You must have different figures than I do. I am under the assumption that as of March CCA's net worth was around (243) million. Since well over half the liabilities are debt to PZN, then the 20 mil still seems a pretty darn decent deal to me. Do you honestly think that it will cost PZN LESS than 20 mil to let CCA go bankrupt and then either create it's own management company or establish beneficial relationships with companies who have been competitors for years?
Read page 108 of the proxy and you will see that the merger can be completed without the proxy and also for discussion of how the vote might positively impact litigation.
Our figures agree. As of March 2000 CCA had a negative net worth of $(243) million (page F-101 of the proxy). If you are correct that over half the liabilities are debt to PZN, total liabilities being $419 million, then the negative net worth after deleting the $210 million CCA liabilities to PZN would be $(33) million. And this ignores any PZN liabilities to CCA that might be netted away in a bankruptcy. So why would PZN pay $20 million (positive) for the privilege of assuming $(33) million in net debts?

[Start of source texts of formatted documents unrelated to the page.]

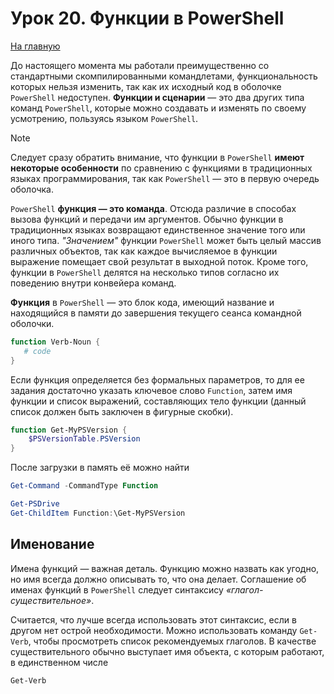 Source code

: # Урок 20. Функции в PowerShell

[На главную](/mdk0401.github.io)

До настоящего момента мы работали преимущественно со стандартными скомпилированными командлетами, функциональность которых нельзя изменить, так как их исходный код в оболочке `PowerShell` недоступен. **Функции и сценарии** — это два других типа команд `PowerShell`, которые можно создавать и изменять по своему усмотрению, пользуясь языком `PowerShell`. 

> [!NOTE] 
> Следует сразу обратить внимание, что функции в `PowerShell` **имеют некоторые особенности** по сравнению с функциями в традиционных языках программирования, так как `PowerShell` — это в первую очередь оболочка. 

`PowerShell` **функция — это команда**. Отсюда различие в способах вызова функций и передачи им аргументов. Обычно функции в традиционных языках возвращают единственное значение того или иного типа. *"Значением"* функции `PowerShell` может быть целый массив различных объектов, так как каждое вычисляемое в функции выражение помещает свой результат в выходной поток. Кроме того, функции в `PowerShell` делятся на несколько типов согласно их поведению внутри конвейера команд. 

**Функция** в `PowerShell` — это блок кода, имеющий название и находящийся в памяти до завершения текущего сеанса командной оболочки.

```powershell
function Verb-Noun {
   # code
}
```

Если функция определяется без формальных параметров, то для ее задания достаточно указать ключевое слово `Function`, затем имя функции и список выражений,  составляющих тело функции (данный список должен быть заключен в фигурные скобки).

```powershell
function Get-MyPSVersion {
    $PSVersionTable.PSVersion
}
```

После загрузки в память её можно найти

```powershell
Get-Command -CommandType Function

Get-PSDrive
Get-ChildItem Function:\Get-MyPSVersion
```

## Именование
Имена функций — важная деталь. Функцию  можно назвать как угодно, но имя всегда должно описывать то, что она делает. Соглашение об именах функций в `PowerShell` следует синтаксису *«глагол-существительное»*. 

Считается, что лучше всегда использовать этот синтаксис, если в другом нет острой необходимости. Можно использовать команду `Get-Verb`, чтобы просмотреть список рекомендуемых глаголов. В качестве существительного обычно выступает имя объекта, с которым работают, в единственном числе 

```powershell
Get-Verb
```
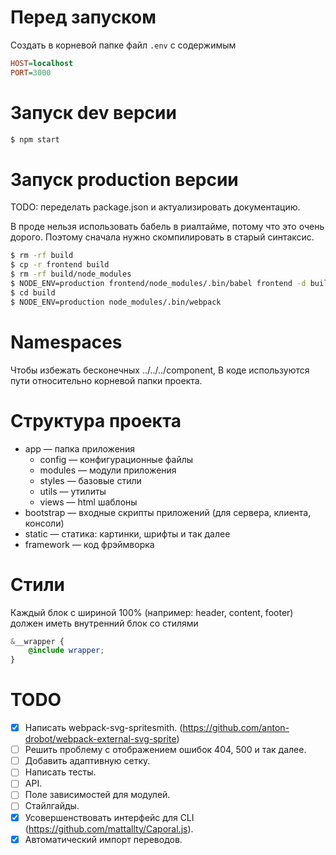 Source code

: # Перед запуском

Создать в корневой папке файл `.env` с содержимым

```ini
HOST=localhost
PORT=3000
```

# Запуск dev версии

```sh
$ npm start
```

# Запуск production версии

TODO: переделать package.json и актуализировать документацию.

В проде нельзя использовать бабель в риалтайме, потому что это очень дорого. Поэтому сначала нужно скомпилировать в старый синтаксис.

```sh
$ rm -rf build
$ cp -r frontend build
$ rm -rf build/node_modules
$ NODE_ENV=production frontend/node_modules/.bin/babel frontend -d build --ignore frontend/node_modules
$ cd build
$ NODE_ENV=production node_modules/.bin/webpack
```

# Namespaces

Чтобы избежать бесконечных ../../../component, В коде используются пути относительно корневой папки проекта.

# Структура проекта

- app — папка приложения
  - config — конфигурационные файлы
  - modules — модули приложения
  - styles — базовые стили
  - utils — утилиты
  - views — html шаблоны
- bootstrap — входные скрипты приложений (для сервера, клиента, консоли)
- static — статика: картинки, шрифты и так далее
- framework — код фрэймворка

# Стили

Каждый блок с шириной 100% (например: header, content, footer) должен иметь внутренний блок со стилями

```scss
&__wrapper {
    @include wrapper;
}
```
# TODO

- [x] Написать webpack-svg-spritesmith. (https://github.com/anton-drobot/webpack-external-svg-sprite)
- [ ] Решить проблему с отображением ошибок 404, 500 и так далее.
- [ ] Добавить адаптивную сетку.
- [ ] Написать тесты.
- [ ] API.
- [ ] Поле зависимостей для модулей.
- [ ] Стайлгайды.
- [x] Усовершенствовать интерфейс для CLI (https://github.com/mattallty/Caporal.js).
- [x] Автоматический импорт переводов.
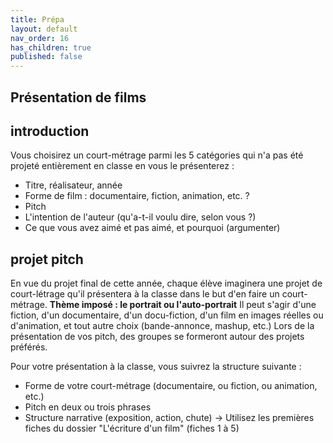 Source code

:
 ```yaml
---
title: Prépa
layout: default
nav_order: 16
has_children: true
published: false
---
```


## Présentation de films


## introduction
Vous choisirez un court-métrage parmi les 5 catégories qui n'a pas été projeté entièrement en classe en vous le présenterez :
- Titre, réalisateur, année
- Forme de film : documentaire, fiction, animation, etc. ?
- Pitch
- L'intention de l'auteur (qu'a-t-il voulu dire, selon vous ?)
- Ce que vous avez aimé et pas aimé, et pourquoi (argumenter)


## projet pitch
En vue du projet final de cette année, chaque élève imaginera une projet de court-létrage qu'il présentera à la classe dans le but d'en faire un court-métrage.
**Thème imposé : le portrait ou l'auto-portrait**
Il peut s'agir d'une fiction, d'un documentaire, d'un docu-fiction, d'un film en images réelles ou d'animation, et tout autre choix (bande-annonce, mashup, etc.)
Lors de la présentation de vos pitch, des groupes se formeront autour des projets préférés.

Pour votre présentation à la classe, vous suivrez la structure suivante :
- Forme de votre court-métrage (documentaire, ou fiction, ou animation, etc.) 
- Pitch en deux ou trois phrases
- Structure narrative (exposition, action, chute)
→ Utilisez les premières fiches du dossier "L'écriture d'un film" (fiches 1 à 5) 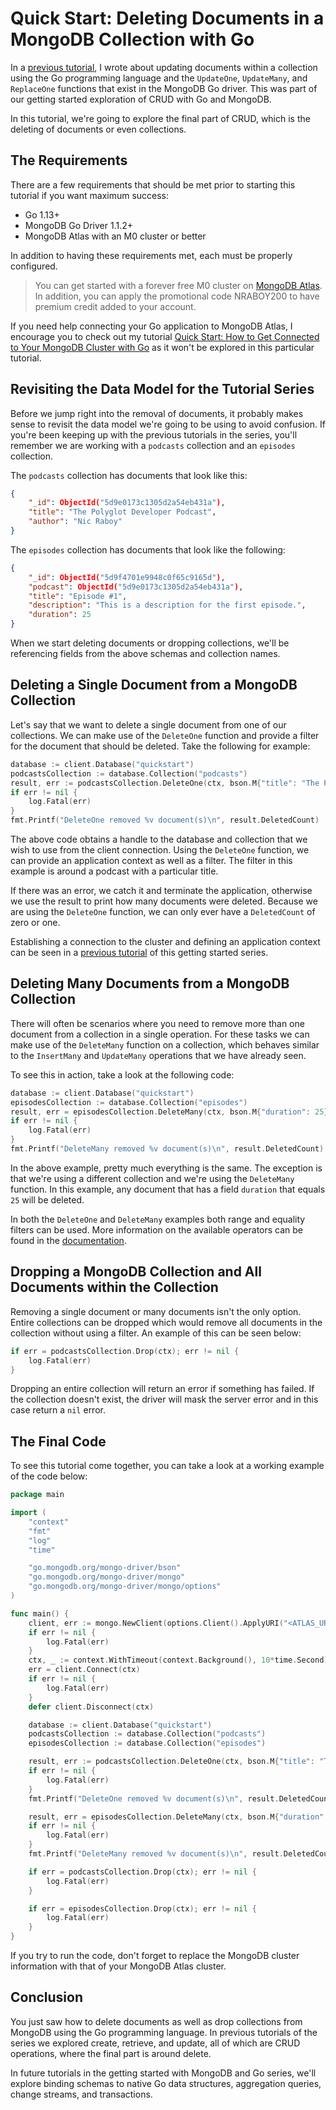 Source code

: # Quick Start: Deleting Documents in a MongoDB Collection with Go

In a [previous tutorial](https://), I wrote about updating documents within a collection using the Go programming language and the `UpdateOne`, `UpdateMany`, and `ReplaceOne` functions that exist in the MongoDB Go driver. This was part of our getting started exploration of CRUD with Go and MongoDB.

In this tutorial, we're going to explore the final part of CRUD, which is the deleting of documents or even collections.

## The Requirements

There are a few requirements that should be met prior to starting this tutorial if you want maximum success:

- Go 1.13+
- MongoDB Go Driver 1.1.2+
- MongoDB Atlas with an M0 cluster or better

In addition to having these requirements met, each must be properly configured.

> You can get started with a forever free M0 cluster on [MongoDB Atlas](https://www.mongodb.com/cloud). In addition, you can apply the promotional code NRABOY200 to have premium credit added to your account.

If you need help connecting your Go application to MongoDB Atlas, I encourage you to check out my tutorial [Quick Start: How to Get Connected to Your MongoDB Cluster with Go](https://www.mongodb.com/blog/post/quick-start-golang--mongodb--starting-and-setup) as it won't be explored in this particular tutorial.

## Revisiting the Data Model for the Tutorial Series

Before we jump right into the removal of documents, it probably makes sense to revisit the data model we're going to be using to avoid confusion. If you're been keeping up with the previous tutorials in the series, you'll remember we are working with a `podcasts` collection and an `episodes` collection.

The `podcasts` collection has documents that look like this:

```json
{
    "_id": ObjectId("5d9e0173c1305d2a54eb431a"),
    "title": "The Polyglot Developer Podcast",
    "author": "Nic Raboy"
}
```

The `episodes` collection has documents that look like the following:

```json
{
    "_id": ObjectId("5d9f4701e9948c0f65c9165d"),
    "podcast": ObjectId("5d9e0173c1305d2a54eb431a"),
    "title": "Episode #1",
    "description": "This is a description for the first episode.",
    "duration": 25
}
```

When we start deleting documents or dropping collections, we'll be referencing fields from the above schemas and collection names.

## Deleting a Single Document from a MongoDB Collection

Let's say that we want to delete a single document from one of our collections. We can make use of the `DeleteOne` function and provide a filter for the document that should be deleted. Take the following for example:

```go
database := client.Database("quickstart")
podcastsCollection := database.Collection("podcasts")
result, err := podcastsCollection.DeleteOne(ctx, bson.M{"title": "The Polyglot Developer Podcast"})
if err != nil {
    log.Fatal(err)
}
fmt.Printf("DeleteOne removed %v document(s)\n", result.DeletedCount)
```

The above code obtains a handle to the database and collection that we wish to use from the client connection. Using the `DeleteOne` function, we can provide an application context as well as a filter. The filter in this example is around a podcast with a particular title.

If there was an error, we catch it and terminate the application, otherwise we use the result to print how many documents were deleted. Because we are using the `DeleteOne` function, we can only ever have a `DeletedCount` of zero or one.

Establishing a connection to the cluster and defining an application context can be seen in a [previous tutorial](https://www.mongodb.com/blog/post/quick-start-golang--mongodb--starting-and-setup) of this getting started series.

## Deleting Many Documents from a MongoDB Collection

There will often be scenarios where you need to remove more than one document from a collection in a single operation. For these tasks we can make use of the `DeleteMany` function on a collection, which behaves similar to the `InsertMany` and `UpdateMany` operations that we have already seen.

To see this in action, take a look at the following code:

```go
database := client.Database("quickstart")
episodesCollection := database.Collection("episodes")
result, err = episodesCollection.DeleteMany(ctx, bson.M{"duration": 25})
if err != nil {
    log.Fatal(err)
}
fmt.Printf("DeleteMany removed %v document(s)\n", result.DeletedCount)
```

In the above example, pretty much everything is the same. The exception is that we're using a different collection and we're using the `DeleteMany` function. In this example, any document that has a field `duration` that equals `25` will be deleted.

In both the `DeleteOne` and `DeleteMany` examples both range and equality filters can be used. More information on the available operators can be found in the [documentation](https://docs.mongodb.com/manual/reference/operator/query/).

## Dropping a MongoDB Collection and All Documents within the Collection

Removing a single document or many documents isn't the only option. Entire collections can be dropped which would remove all documents in the collection without using a filter. An example of this can be seen below:

```go
if err = podcastsCollection.Drop(ctx); err != nil {
    log.Fatal(err)
}
```

Dropping an entire collection will return an error if something has failed. If the collection doesn't exist, the driver will mask the server error and in this case return a `nil` error.

## The Final Code

To see this tutorial come together, you can take a look at a working example of the code below:

```go
package main

import (
	"context"
	"fmt"
	"log"
	"time"

	"go.mongodb.org/mongo-driver/bson"
	"go.mongodb.org/mongo-driver/mongo"
	"go.mongodb.org/mongo-driver/mongo/options"
)

func main() {
	client, err := mongo.NewClient(options.Client().ApplyURI("<ATLAS_URI_HERE>"))
	if err != nil {
		log.Fatal(err)
	}
	ctx, _ := context.WithTimeout(context.Background(), 10*time.Second)
	err = client.Connect(ctx)
	if err != nil {
		log.Fatal(err)
	}
	defer client.Disconnect(ctx)

	database := client.Database("quickstart")
	podcastsCollection := database.Collection("podcasts")
	episodesCollection := database.Collection("episodes")

	result, err := podcastsCollection.DeleteOne(ctx, bson.M{"title": "The Polyglot Developer Podcast"})
	if err != nil {
		log.Fatal(err)
	}
	fmt.Printf("DeleteOne removed %v document(s)\n", result.DeletedCount)

	result, err = episodesCollection.DeleteMany(ctx, bson.M{"duration": 25})
	if err != nil {
		log.Fatal(err)
	}
	fmt.Printf("DeleteMany removed %v document(s)\n", result.DeletedCount)

	if err = podcastsCollection.Drop(ctx); err != nil {
		log.Fatal(err)
	}

	if err = episodesCollection.Drop(ctx); err != nil {
		log.Fatal(err)
	}
}
```

If you try to run the code, don't forget to replace the MongoDB cluster information with that of your MongoDB Atlas cluster.

## Conclusion

You just saw how to delete documents as well as drop collections from MongoDB using the Go programming language. In previous tutorials of the series we explored create, retrieve, and update, all of which are CRUD operations, where the final part is around delete.

In future tutorials in the getting started with MongoDB and Go series, we'll explore binding schemas to native Go data structures, aggregation queries, change streams, and transactions.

As to what the cost of any alternative might be, I would not attempt to guess. As I have said before, I will vote no and thereby let the institutions decide. In any case, do you honestly think that it is fair for insiders to use our money to pay themselves $20 million for what is at minimum a negative net worth of $(33) million?
Regarding page 108 of the proxy, there is the claim that under Maryland law they can merge without shareholder approval. But it does not say what would then be required. They obviously want the shareholder approval or they would not seek it. They claim that it may reduce PZN liability under shareholder suits, but they do not state why this would be so. Anyone who takes the word of these crooks is a fool. My guess is that they expect shareholder approval of this proposal to protect insiders from personal liability, by shifting that liability to the common shareholders foolish enough to vote for the insider proposal. I can imagine that shareholders could vote to assume the liability otherwise falling upon insiders. I can not imagine how shareholders could vote to reduce their own liabilities. If that were possible, tobacco company shareholders would simply vote to absolve themselves of corporate liability. Fat chance.
I also note at the top of page 109 that under Maryland law an abstention or non-vote will have no effect on the proposal. Therefore, VOTE NO, do not abstain.